Using StackExchange.profiling for fun and profit. - Tiang Cheng


StackExchange wrote a runtime profiling tool called  MiniProfiler to identify bottlenecks in the Stackoverflow family of websites. This results in a websites that are well known for being superfast and responsive. With the 2.0 version being released shortly, it's the perfect time to look at why every .Net web developer needs to know how to use this Nuget tool. 

MiniProfiler will identify code and database bottlenecks in your ASP.NET and MVC websites. It supports database profiling for Entity Framework as well as basic SQL, and WCF. And it also measures client-side performance!

It is part of the holy trinity of  Scott Hanselman "Love and Kittens" toolkit, and he has said on his blog  "this amazing little profiler has become, almost overnight, absolutely essential to ASP.NET MVC.

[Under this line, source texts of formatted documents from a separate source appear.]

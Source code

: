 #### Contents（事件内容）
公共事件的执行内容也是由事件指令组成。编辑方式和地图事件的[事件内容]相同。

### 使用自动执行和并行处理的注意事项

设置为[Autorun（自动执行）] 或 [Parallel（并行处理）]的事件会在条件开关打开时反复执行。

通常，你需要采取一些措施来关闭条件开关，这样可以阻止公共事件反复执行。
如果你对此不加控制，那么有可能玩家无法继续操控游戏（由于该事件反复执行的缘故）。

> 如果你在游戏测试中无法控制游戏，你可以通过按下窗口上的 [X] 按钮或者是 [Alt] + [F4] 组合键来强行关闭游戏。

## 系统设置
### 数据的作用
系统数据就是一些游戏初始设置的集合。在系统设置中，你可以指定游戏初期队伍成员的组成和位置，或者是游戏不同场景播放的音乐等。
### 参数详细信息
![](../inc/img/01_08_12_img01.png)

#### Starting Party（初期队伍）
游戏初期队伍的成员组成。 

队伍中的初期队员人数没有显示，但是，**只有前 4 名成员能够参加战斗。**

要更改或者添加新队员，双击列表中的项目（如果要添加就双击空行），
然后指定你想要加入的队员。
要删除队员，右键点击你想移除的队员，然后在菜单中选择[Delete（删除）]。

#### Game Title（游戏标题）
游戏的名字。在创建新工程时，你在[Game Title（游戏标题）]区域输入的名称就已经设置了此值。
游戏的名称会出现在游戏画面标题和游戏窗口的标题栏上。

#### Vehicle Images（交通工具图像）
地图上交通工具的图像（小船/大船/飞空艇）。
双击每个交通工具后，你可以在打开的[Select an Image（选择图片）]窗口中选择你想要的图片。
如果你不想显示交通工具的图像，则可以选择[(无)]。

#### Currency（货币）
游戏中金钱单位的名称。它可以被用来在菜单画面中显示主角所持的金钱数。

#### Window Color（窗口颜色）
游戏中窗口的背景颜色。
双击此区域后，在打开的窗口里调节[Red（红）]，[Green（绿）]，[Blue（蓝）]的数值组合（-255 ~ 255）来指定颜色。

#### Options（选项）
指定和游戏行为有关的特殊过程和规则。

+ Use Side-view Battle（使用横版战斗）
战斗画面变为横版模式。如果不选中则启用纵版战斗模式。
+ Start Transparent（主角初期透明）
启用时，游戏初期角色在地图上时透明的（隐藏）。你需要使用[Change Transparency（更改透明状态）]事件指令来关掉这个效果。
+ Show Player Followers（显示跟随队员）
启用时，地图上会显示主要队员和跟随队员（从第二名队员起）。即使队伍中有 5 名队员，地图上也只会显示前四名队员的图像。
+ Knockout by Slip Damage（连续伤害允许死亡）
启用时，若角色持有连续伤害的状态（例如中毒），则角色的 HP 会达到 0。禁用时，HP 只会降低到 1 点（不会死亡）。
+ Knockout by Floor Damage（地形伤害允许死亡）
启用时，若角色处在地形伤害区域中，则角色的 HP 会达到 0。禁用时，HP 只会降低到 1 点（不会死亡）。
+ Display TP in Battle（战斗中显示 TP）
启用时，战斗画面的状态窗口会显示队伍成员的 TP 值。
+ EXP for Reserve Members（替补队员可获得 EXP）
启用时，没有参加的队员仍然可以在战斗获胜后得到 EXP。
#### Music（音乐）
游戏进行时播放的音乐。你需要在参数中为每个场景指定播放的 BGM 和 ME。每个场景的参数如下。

There will use real world examples to show how you can instrument your codebase to identify bottlenecks. There will be pointers around optimisation techniques, and some of the common performance issues in ASP.NET development. There will be tips on evaluating third party vendor controls, and performance monitoring on production and development environments. It will be awesome. 

Tiang's latest gig involves writing high-volume high-performance business and risk management dashboards for Periscope Corporation, with clients across a number of public and private, state and national enterprise, including the facility management of all Australian post offices nationally. Thanks to MiniProfiler, he has improved the dashboard performance, made new friends, and has become a better developer.


Cucumber is Bullshit (and other rants) - James Bach

Since 1982 I have programmed computers for a living. But for most of that time I have used my coding skills in the service of testing. I have managed test tool projects and written test tooling. My team created one of the first code coverage analysis tools for the Macintosh. I thought that I invented data-driven automation in 1988, but later learned that everyone invents it. It's like a rite of passage. I am on a test-support programming project right now. My point is: my experience with tool-supported testing is extensive... and yet I think Cucumber is a silly, wasteful, irresponsible tool; TDD is not a best practice; tests cannot be automated; and testability is my salvation.